No momento, é preciso desaprender. Reconhecer o problema, ficar com o problema, pensar sobre ele tempo o suficiente para que uma nova solução, completamente desidentificada com qualquer tentativa já feita, possa surgir. Precisamos do esvaziamento histórico como nação, mas tão importantes quanto as ações a nível nacional, são as individuais. O esvaziamento é, primeiramente, individual. É preciso se reconhecer em essência, ir à lugares internos nunca antes visitados, desconstruir padrões, crenças, uma vida inteira de conhecimentos e ações baseadas em repetições eurocentristas, para então a partir de um vazio existencial começar a preenchê-lo pela própria essência. Quando nos transformamos em nossa melhor versão, livre de todas as mazelas vividas, podemos fazer muito mais por nosso país. Podemos criar um novo futuro, livre, com a cara do Brasil que é seu por direito.
Cada membro da PHASE se compromete, individualmente e coletivamente, dia após dia, com o desenvolvimento individual e da comunidade, focando no autoconhecimento, na acessibilidade de seus serviços, na saúde holística e no apoio às causas que visam regenerar a nossa Terra.
Referências
DUSSEL, Enrique (1993). 1492: O encobrimento do outro: A origem do mito da modernidade. Conferências de Frankfurt. Tradução Jaime A. Clasen. Ed. Vozes. Petrópolis, 1993.

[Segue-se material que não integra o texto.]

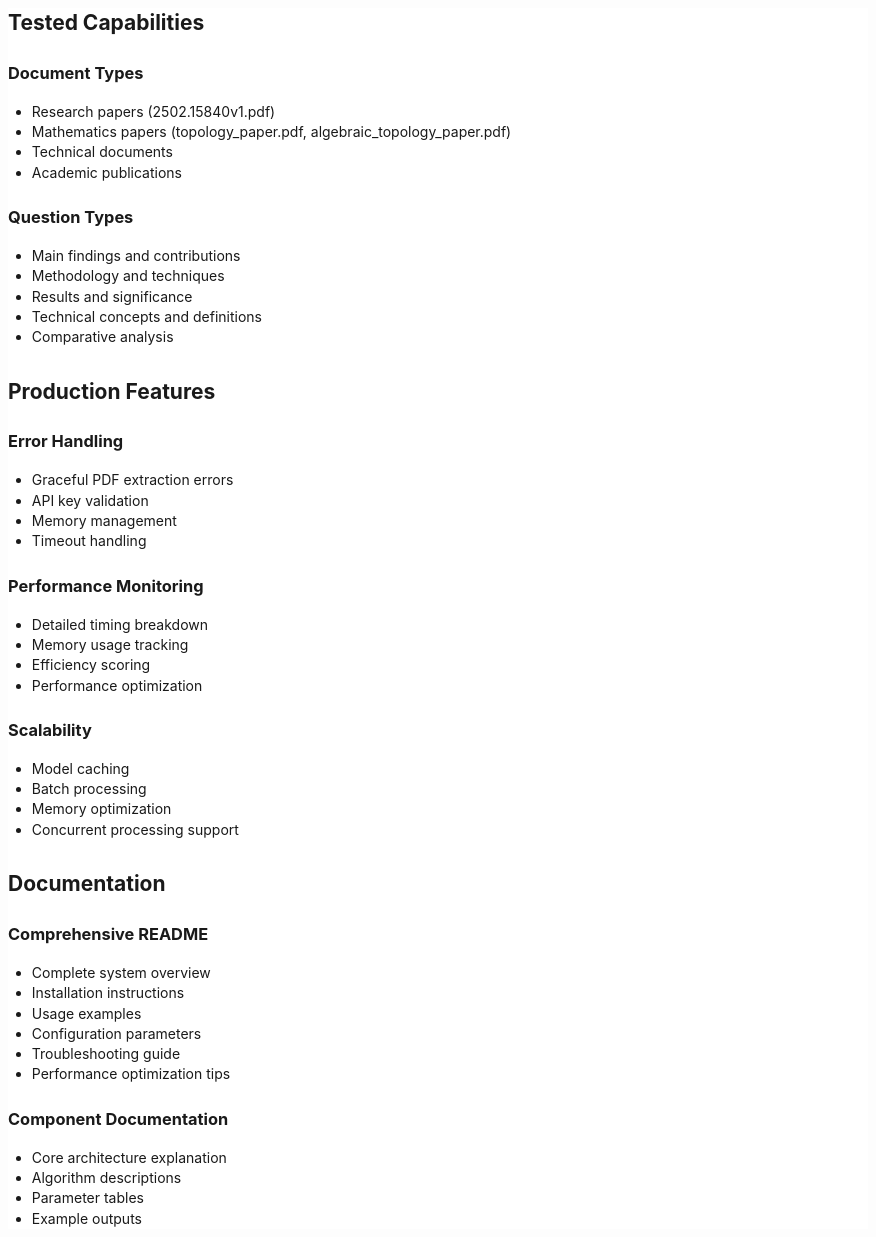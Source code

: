 ## Tested Capabilities

### Document Types
- Research papers (2502.15840v1.pdf)
- Mathematics papers (topology_paper.pdf, algebraic_topology_paper.pdf)
- Technical documents
- Academic publications

### Question Types
- Main findings and contributions
- Methodology and techniques
- Results and significance
- Technical concepts and definitions
- Comparative analysis

## Production Features

### Error Handling
- Graceful PDF extraction errors
- API key validation
- Memory management
- Timeout handling

### Performance Monitoring
- Detailed timing breakdown
- Memory usage tracking
- Efficiency scoring
- Performance optimization

### Scalability
- Model caching
- Batch processing
- Memory optimization
- Concurrent processing support

## Documentation

### Comprehensive README
- Complete system overview
- Installation instructions
- Usage examples
- Configuration parameters
- Troubleshooting guide
- Performance optimization tips

### Component Documentation
- Core architecture explanation
- Algorithm descriptions
- Parameter tables
- Example outputs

ANDREOTTI, Vanessa, STEIN, Sharon, SIWEK, Dino, CARDOSO, Camilla, CAIKOVA, Tereza, PATAXÓ, Ubiracy, PITAGUARY, Benicio, PITAGUARY, Rosa, HUNI KUI, Ninawa, JIMMY, Elwood (2019). Sinalizando rumo a futuros decoloniais: observações pedagógicas e de pesquisa de campo.
DESCARTES, René (1637). O Discurso sobre o método. Tradução de Maria Ermantina Galvão e revisão da tradução de Monica Stahel. 3ª tiragem. Martins Fontes, 2001.